• **SOURCE RECORDS**:
"""
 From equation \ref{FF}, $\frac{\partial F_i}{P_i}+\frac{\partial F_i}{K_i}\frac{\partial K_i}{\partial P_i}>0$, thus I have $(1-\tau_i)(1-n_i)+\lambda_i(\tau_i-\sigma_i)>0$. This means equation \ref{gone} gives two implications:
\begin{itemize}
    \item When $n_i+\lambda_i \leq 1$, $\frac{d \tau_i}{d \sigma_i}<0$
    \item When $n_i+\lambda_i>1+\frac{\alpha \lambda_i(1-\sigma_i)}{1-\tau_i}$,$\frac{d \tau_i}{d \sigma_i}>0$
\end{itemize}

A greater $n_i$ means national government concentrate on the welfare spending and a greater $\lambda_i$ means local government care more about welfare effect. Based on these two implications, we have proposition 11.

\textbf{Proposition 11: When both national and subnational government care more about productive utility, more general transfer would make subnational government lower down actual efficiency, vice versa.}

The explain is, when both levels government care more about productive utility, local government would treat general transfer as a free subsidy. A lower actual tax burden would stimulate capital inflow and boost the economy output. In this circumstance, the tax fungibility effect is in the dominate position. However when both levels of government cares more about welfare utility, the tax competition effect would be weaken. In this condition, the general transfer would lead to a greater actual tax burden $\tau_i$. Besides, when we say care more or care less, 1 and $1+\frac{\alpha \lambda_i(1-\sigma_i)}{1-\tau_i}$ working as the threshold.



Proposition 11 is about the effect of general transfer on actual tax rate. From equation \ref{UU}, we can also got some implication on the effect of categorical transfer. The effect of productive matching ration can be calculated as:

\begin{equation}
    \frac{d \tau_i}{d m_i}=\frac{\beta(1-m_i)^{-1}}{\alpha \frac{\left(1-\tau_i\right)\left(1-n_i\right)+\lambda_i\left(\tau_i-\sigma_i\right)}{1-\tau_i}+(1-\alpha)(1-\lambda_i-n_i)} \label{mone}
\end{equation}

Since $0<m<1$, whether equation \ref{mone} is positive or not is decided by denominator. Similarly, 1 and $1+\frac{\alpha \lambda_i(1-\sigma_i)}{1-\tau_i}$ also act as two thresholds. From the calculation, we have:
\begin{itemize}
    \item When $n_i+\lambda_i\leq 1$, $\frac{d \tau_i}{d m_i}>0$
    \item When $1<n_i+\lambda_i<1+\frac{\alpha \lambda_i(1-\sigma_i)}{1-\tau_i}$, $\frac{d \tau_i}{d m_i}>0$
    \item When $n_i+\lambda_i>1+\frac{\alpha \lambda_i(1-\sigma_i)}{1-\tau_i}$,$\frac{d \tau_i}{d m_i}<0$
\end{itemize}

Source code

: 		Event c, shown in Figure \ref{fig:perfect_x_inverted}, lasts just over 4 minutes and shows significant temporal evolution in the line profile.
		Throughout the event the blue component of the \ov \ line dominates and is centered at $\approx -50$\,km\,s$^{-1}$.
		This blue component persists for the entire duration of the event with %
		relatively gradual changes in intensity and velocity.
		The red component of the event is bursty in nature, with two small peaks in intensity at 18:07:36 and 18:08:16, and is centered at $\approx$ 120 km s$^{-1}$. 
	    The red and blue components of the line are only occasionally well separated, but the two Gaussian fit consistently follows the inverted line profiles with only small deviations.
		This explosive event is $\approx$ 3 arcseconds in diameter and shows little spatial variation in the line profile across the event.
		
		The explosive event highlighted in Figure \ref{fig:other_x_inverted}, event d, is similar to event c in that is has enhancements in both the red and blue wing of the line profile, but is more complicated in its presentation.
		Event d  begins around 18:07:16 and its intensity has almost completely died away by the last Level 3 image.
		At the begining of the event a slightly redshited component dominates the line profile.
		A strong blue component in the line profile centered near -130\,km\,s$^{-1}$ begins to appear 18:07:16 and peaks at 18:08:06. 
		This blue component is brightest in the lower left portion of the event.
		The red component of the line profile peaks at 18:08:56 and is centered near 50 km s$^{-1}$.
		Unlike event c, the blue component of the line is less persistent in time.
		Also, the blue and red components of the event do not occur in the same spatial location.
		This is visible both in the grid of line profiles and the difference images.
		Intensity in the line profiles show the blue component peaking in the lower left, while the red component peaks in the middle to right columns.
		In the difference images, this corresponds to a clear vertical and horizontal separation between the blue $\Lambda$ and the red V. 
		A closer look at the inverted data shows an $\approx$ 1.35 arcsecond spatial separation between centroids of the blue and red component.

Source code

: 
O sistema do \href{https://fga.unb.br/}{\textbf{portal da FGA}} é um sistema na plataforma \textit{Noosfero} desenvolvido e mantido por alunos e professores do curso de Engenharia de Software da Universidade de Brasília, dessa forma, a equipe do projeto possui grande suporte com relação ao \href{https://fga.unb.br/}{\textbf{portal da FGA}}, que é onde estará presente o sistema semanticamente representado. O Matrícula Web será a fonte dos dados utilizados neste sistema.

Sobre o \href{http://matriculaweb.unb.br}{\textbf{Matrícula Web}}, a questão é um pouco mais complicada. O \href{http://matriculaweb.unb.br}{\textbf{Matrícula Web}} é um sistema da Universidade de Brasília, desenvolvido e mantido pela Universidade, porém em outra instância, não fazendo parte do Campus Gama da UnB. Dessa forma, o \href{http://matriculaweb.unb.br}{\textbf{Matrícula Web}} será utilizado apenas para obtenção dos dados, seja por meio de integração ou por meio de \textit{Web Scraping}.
"""
• **EXERCISE**:
Set down the records above once more, exactly as they stand.

• **RESULT OF THE TASK**:
 From equation \ref{FF}, $\frac{\partial F_i}{P_i}+\frac{\partial F_i}{K_i}\frac{\partial K_i}{\partial P_i}>0$, thus I have $(1-\tau_i)(1-n_i)+\lambda_i(\tau_i-\sigma_i)>0$. This means equation \ref{gone} gives two implications:
\begin{itemize}
    \item When $n_i+\lambda_i \leq 1$, $\frac{d \tau_i}{d \sigma_i}<0$
    \item When $n_i+\lambda_i>1+\frac{\alpha \lambda_i(1-\sigma_i)}{1-\tau_i}$,$\frac{d \tau_i}{d \sigma_i}>0$
\end{itemize}

A greater $n_i$ means national government concentrate on the welfare spending and a greater $\lambda_i$ means local government care more about welfare effect. Based on these two implications, we have proposition 11.

\textbf{Proposition 11: When both national and subnational government care more about productive utility, more general transfer would make subnational government lower down actual efficiency, vice versa.}

The explain is, when both levels government care more about productive utility, local government would treat general transfer as a free subsidy. A lower actual tax burden would stimulate capital inflow and boost the economy output. In this circumstance, the tax fungibility effect is in the dominate position. However when both levels of government cares more about welfare utility, the tax competition effect would be weaken. In this condition, the general transfer would lead to a greater actual tax burden $\tau_i$. Besides, when we say care more or care less, 1 and $1+\frac{\alpha \lambda_i(1-\sigma_i)}{1-\tau_i}$ working as the threshold.



Proposition 11 is about the effect of general transfer on actual tax rate. From equation \ref{UU}, we can also got some implication on the effect of categorical transfer. The effect of productive matching ration can be calculated as:

\begin{equation}
    \frac{d \tau_i}{d m_i}=\frac{\beta(1-m_i)^{-1}}{\alpha \frac{\left(1-\tau_i\right)\left(1-n_i\right)+\lambda_i\left(\tau_i-\sigma_i\right)}{1-\tau_i}+(1-\alpha)(1-\lambda_i-n_i)} \label{mone}
\end{equation}

Since $0<m<1$, whether equation \ref{mone} is positive or not is decided by denominator. Similarly, 1 and $1+\frac{\alpha \lambda_i(1-\sigma_i)}{1-\tau_i}$ also act as two thresholds. From the calculation, we have:
\begin{itemize}
    \item When $n_i+\lambda_i\leq 1$, $\frac{d \tau_i}{d m_i}>0$
    \item When $1<n_i+\lambda_i<1+\frac{\alpha \lambda_i(1-\sigma_i)}{1-\tau_i}$, $\frac{d \tau_i}{d m_i}>0$
    \item When $n_i+\lambda_i>1+\frac{\alpha \lambda_i(1-\sigma_i)}{1-\tau_i}$,$\frac{d \tau_i}{d m_i}<0$
\end{itemize}

Source code

: 		Event c, shown in Figure \ref{fig:perfect_x_inverted}, lasts just over 4 minutes and shows significant temporal evolution in the line profile.
		Throughout the event the blue component of the \ov \ line dominates and is centered at $\approx -50$\,km\,s$^{-1}$.
		This blue component persists for the entire duration of the event with %
		relatively gradual changes in intensity and velocity.
		The red component of the event is bursty in nature, with two small peaks in intensity at 18:07:36 and 18:08:16, and is centered at $\approx$ 120 km s$^{-1}$. 
	    The red and blue components of the line are only occasionally well separated, but the two Gaussian fit consistently follows the inverted line profiles with only small deviations.
		This explosive event is $\approx$ 3 arcseconds in diameter and shows little spatial variation in the line profile across the event.
		
		The explosive event highlighted in Figure \ref{fig:other_x_inverted}, event d, is similar to event c in that is has enhancements in both the red and blue wing of the line profile, but is more complicated in its presentation.
		Event d  begins around 18:07:16 and its intensity has almost completely died away by the last Level 3 image.
		At the begining of the event a slightly redshited component dominates the line profile.
		A strong blue component in the line profile centered near -130\,km\,s$^{-1}$ begins to appear 18:07:16 and peaks at 18:08:06. 
		This blue component is brightest in the lower left portion of the event.
		The red component of the line profile peaks at 18:08:56 and is centered near 50 km s$^{-1}$.
		Unlike event c, the blue component of the line is less persistent in time.
		Also, the blue and red components of the event do not occur in the same spatial location.
		This is visible both in the grid of line profiles and the difference images.
		Intensity in the line profiles show the blue component peaking in the lower left, while the red component peaks in the middle to right columns.
		In the difference images, this corresponds to a clear vertical and horizontal separation between the blue $\Lambda$ and the red V. 
		A closer look at the inverted data shows an $\approx$ 1.35 arcsecond spatial separation between centroids of the blue and red component.

Source code

: 
O sistema do \href{https://fga.unb.br/}{\textbf{portal da FGA}} é um sistema na plataforma \textit{Noosfero} desenvolvido e mantido por alunos e professores do curso de Engenharia de Software da Universidade de Brasília, dessa forma, a equipe do projeto possui grande suporte com relação ao \href{https://fga.unb.br/}{\textbf{portal da FGA}}, que é onde estará presente o sistema semanticamente representado. O Matrícula Web será a fonte dos dados utilizados neste sistema.

Sobre o \href{http://matriculaweb.unb.br}{\textbf{Matrícula Web}}, a questão é um pouco mais complicada. O \href{http://matriculaweb.unb.br}{\textbf{Matrícula Web}} é um sistema da Universidade de Brasília, desenvolvido e mantido pela Universidade, porém em outra instância, não fazendo parte do Campus Gama da UnB. Dessa forma, o \href{http://matriculaweb.unb.br}{\textbf{Matrícula Web}} será utilizado apenas para obtenção dos dados, seja por meio de integração ou por meio de \textit{Web Scraping}.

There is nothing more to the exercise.